**TASK OBJECTIVE:** Copying task for the records below: reproduce each one exactly and drop the pictures.
*** MATERIAL PROVIDED Section Begins ***
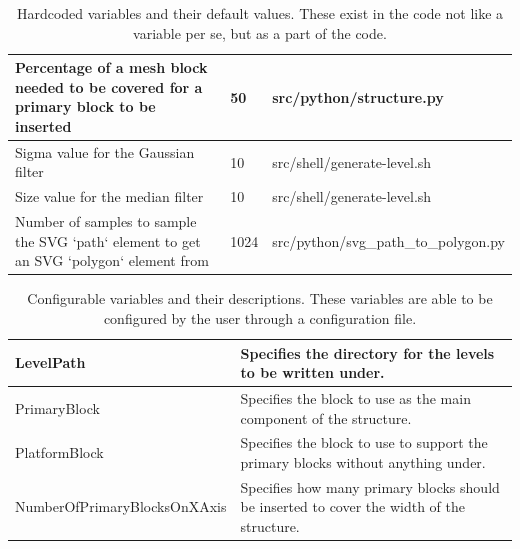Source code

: \documentclass{dalthesis}
\begin{document}
\begin{table}
	\centering
  \begin{tabular}{ | p{7cm} | p{2cm} | p{7cm} | }
		\hline
    Percentage of a mesh block needed to be covered for a primary block to be inserted & 50 & src/python/structure.py \\
		\hline
    Sigma value for the Gaussian filter & 10 & src/shell/generate-level.sh \\
		\hline
    Size value for the median filter & 10 & src/shell/generate-level.sh \\
		\hline
    Number of samples to sample the SVG `path` element to get an SVG `polygon` element from & 1024 & src/python/svg{\_}path{\_}to{\_}polygon.py \\
		\hline
  \end{tabular}
  \caption{Hardcoded variables and their default values. These exist in the code not like a variable per se, but as a part of the code.}
\end{table}

\begin{table}
	\centering
  \begin{tabular}{ | p{8cm} | p{8cm} | }
		\hline
    LevelPath & Specifies the directory for the levels to be written under. \\
		\hline
    PrimaryBlock & Specifies the block to use as the main component of the structure. \\
		\hline
    PlatformBlock & Specifies the block to use to support the primary blocks without anything under. \\
		\hline
    NumberOfPrimaryBlocksOnXAxis & Specifies how many primary blocks should be inserted to cover the width of the structure. \\
		\hline
  \end{tabular}
  \caption{Configurable variables and their descriptions. These variables are able to be configured by the user through a configuration file.}
\end{table}



\end{document}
*** MATERIAL PROVIDED Section Ends ***
**THE COMPLETED TASK:**
Source code

: \documentclass{dalthesis}
\begin{document}
\begin{table}
	\centering
  \begin{tabular}{ | p{7cm} | p{2cm} | p{7cm} | }
		\hline
    Percentage of a mesh block needed to be covered for a primary block to be inserted & 50 & src/python/structure.py \\
		\hline
    Sigma value for the Gaussian filter & 10 & src/shell/generate-level.sh \\
		\hline
    Size value for the median filter & 10 & src/shell/generate-level.sh \\
		\hline
    Number of samples to sample the SVG `path` element to get an SVG `polygon` element from & 1024 & src/python/svg{\_}path{\_}to{\_}polygon.py \\
		\hline
  \end{tabular}
  \caption{Hardcoded variables and their default values. These exist in the code not like a variable per se, but as a part of the code.}
\end{table}

\begin{table}
	\centering
  \begin{tabular}{ | p{8cm} | p{8cm} | }
		\hline
    LevelPath & Specifies the directory for the levels to be written under. \\
		\hline
    PrimaryBlock & Specifies the block to use as the main component of the structure. \\
		\hline
    PlatformBlock & Specifies the block to use to support the primary blocks without anything under. \\
		\hline
    NumberOfPrimaryBlocksOnXAxis & Specifies how many primary blocks should be inserted to cover the width of the structure. \\
		\hline
  \end{tabular}
  \caption{Configurable variables and their descriptions. These variables are able to be configured by the user through a configuration file.}
\end{table}



\end{document}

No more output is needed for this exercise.